AIM OF THE EXERCISE → Leave no picture in, and give every entry again exactly.

(Stored data)
-------

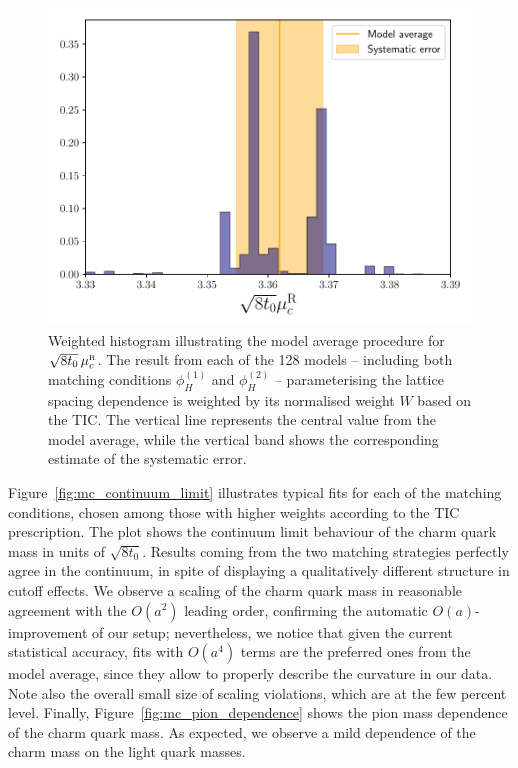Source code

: \begin{figure}[!htb]
	\centering
	\includegraphics[scale=0.65]{./cap6/figs/mc/hist_muc.pdf}
	\caption{Weighted histogram illustrating the model average procedure for $\sqrt{8t_0}\,\mu_c^{\rm\scriptscriptstyle R}$. The result from each of the 128 models -- including both matching conditions $\phi_H^{(1)}$ and $\phi_H^{(2)}$ -- parameterising the lattice spacing dependence is weighted by its normalised weight $W$ based on the TIC. The vertical line represents the central value from the model average, while the vertical band shows the corresponding estimate of the systematic error.            }
	\label{fig:mc_histogram}
\end{figure}

Figure~\ref{fig:mc_continuum_limit} illustrates typical fits for each of the matching conditions, chosen 
among those with higher weights according to the TIC prescription. The plot shows  the continuum limit behaviour of 
the charm quark mass in units of $\sqrt{8t_0}$. Results coming from the two matching strategies perfectly 
agree in the continuum, in spite of displaying a qualitatively different structure in cutoff effects.
We observe a scaling of the charm quark mass in reasonable
agreement with the $O(a^2)$ leading order, confirming the automatic $O(a)$-improvement of our setup;
nevertheless, we notice that given the current statistical accuracy, fits with  $O(a^4)$ terms are the 
preferred ones from the model average, since they allow to properly describe the curvature in our data. 
Note also the overall small size of scaling violations, which are at the few percent level.
Finally, Figure~\ref{fig:mc_pion_dependence} shows the pion  mass dependence of the charm quark mass. As 
expected, we observe a mild dependence of the charm mass on the light quark masses.
 
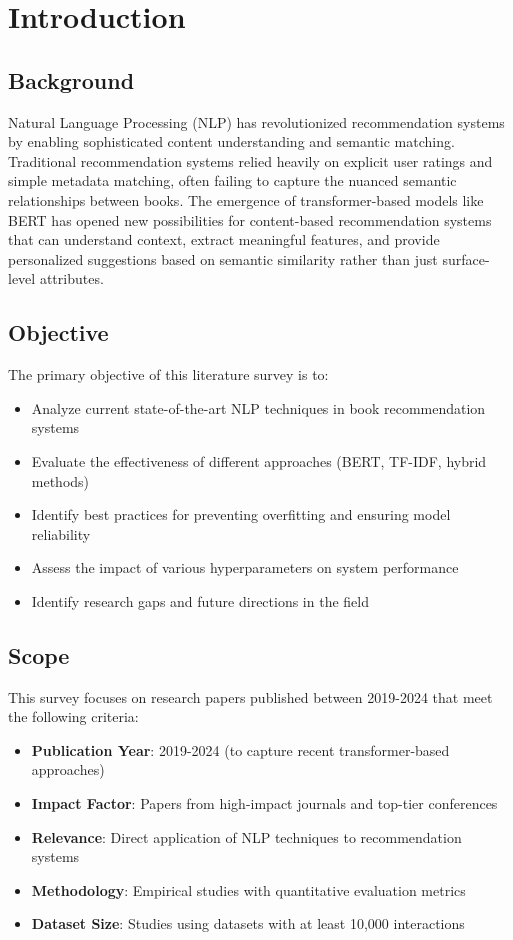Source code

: \documentclass[12pt,a4paper]{article}
\begin{document}
\listoftables
\newpage


\section{Introduction}

\subsection{Background}
Natural Language Processing (NLP) has revolutionized recommendation systems by enabling sophisticated content understanding and semantic matching. Traditional recommendation systems relied heavily on explicit user ratings and simple metadata matching, often failing to capture the nuanced semantic relationships between books. The emergence of transformer-based models like BERT has opened new possibilities for content-based recommendation systems that can understand context, extract meaningful features, and provide personalized suggestions based on semantic similarity rather than just surface-level attributes.

\subsection{Objective}
The primary objective of this literature survey is to:
\begin{itemize}
    \item Analyze current state-of-the-art NLP techniques in book recommendation systems
    \item Evaluate the effectiveness of different approaches (BERT, TF-IDF, hybrid methods)
    \item Identify best practices for preventing overfitting and ensuring model reliability
    \item Assess the impact of various hyperparameters on system performance
    \item Identify research gaps and future directions in the field
\end{itemize}

\subsection{Scope}
This survey focuses on research papers published between 2019-2024 that meet the following criteria:
\begin{itemize}
    \item \textbf{Publication Year}: 2019-2024 (to capture recent transformer-based approaches)
    \item \textbf{Impact Factor}: Papers from high-impact journals and top-tier conferences
    \item \textbf{Relevance}: Direct application of NLP techniques to recommendation systems
    \item \textbf{Methodology}: Empirical studies with quantitative evaluation metrics
    \item \textbf{Dataset Size}: Studies using datasets with at least 10,000 interactions
\end{itemize}
\end{document}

-------

RESPONSE AREA →
Source code

: \begin{figure}[!htb]
	\centering
	\includegraphics[scale=0.65]{./cap6/figs/mc/hist_muc.pdf}
	\caption{Weighted histogram illustrating the model average procedure for $\sqrt{8t_0}\,\mu_c^{\rm\scriptscriptstyle R}$. The result from each of the 128 models -- including both matching conditions $\phi_H^{(1)}$ and $\phi_H^{(2)}$ -- parameterising the lattice spacing dependence is weighted by its normalised weight $W$ based on the TIC. The vertical line represents the central value from the model average, while the vertical band shows the corresponding estimate of the systematic error.            }
	\label{fig:mc_histogram}
\end{figure}

Figure~\ref{fig:mc_continuum_limit} illustrates typical fits for each of the matching conditions, chosen 
among those with higher weights according to the TIC prescription. The plot shows  the continuum limit behaviour of 
the charm quark mass in units of $\sqrt{8t_0}$. Results coming from the two matching strategies perfectly 
agree in the continuum, in spite of displaying a qualitatively different structure in cutoff effects.
We observe a scaling of the charm quark mass in reasonable
agreement with the $O(a^2)$ leading order, confirming the automatic $O(a)$-improvement of our setup;
nevertheless, we notice that given the current statistical accuracy, fits with  $O(a^4)$ terms are the 
preferred ones from the model average, since they allow to properly describe the curvature in our data. 
Note also the overall small size of scaling violations, which are at the few percent level.
Finally, Figure~\ref{fig:mc_pion_dependence} shows the pion  mass dependence of the charm quark mass. As 
expected, we observe a mild dependence of the charm mass on the light quark masses.
 
Source code

: \documentclass[12pt,a4paper]{article}
\begin{document}
\listoftables
\newpage


\section{Introduction}

\subsection{Background}
Natural Language Processing (NLP) has revolutionized recommendation systems by enabling sophisticated content understanding and semantic matching. Traditional recommendation systems relied heavily on explicit user ratings and simple metadata matching, often failing to capture the nuanced semantic relationships between books. The emergence of transformer-based models like BERT has opened new possibilities for content-based recommendation systems that can understand context, extract meaningful features, and provide personalized suggestions based on semantic similarity rather than just surface-level attributes.

\subsection{Objective}
The primary objective of this literature survey is to:
\begin{itemize}
    \item Analyze current state-of-the-art NLP techniques in book recommendation systems
    \item Evaluate the effectiveness of different approaches (BERT, TF-IDF, hybrid methods)
    \item Identify best practices for preventing overfitting and ensuring model reliability
    \item Assess the impact of various hyperparameters on system performance
    \item Identify research gaps and future directions in the field
\end{itemize}

\subsection{Scope}
This survey focuses on research papers published between 2019-2024 that meet the following criteria:
\begin{itemize}
    \item \textbf{Publication Year}: 2019-2024 (to capture recent transformer-based approaches)
    \item \textbf{Impact Factor}: Papers from high-impact journals and top-tier conferences
    \item \textbf{Relevance}: Direct application of NLP techniques to recommendation systems
    \item \textbf{Methodology}: Empirical studies with quantitative evaluation metrics
    \item \textbf{Dataset Size}: Studies using datasets with at least 10,000 interactions
\end{itemize}
\end{document}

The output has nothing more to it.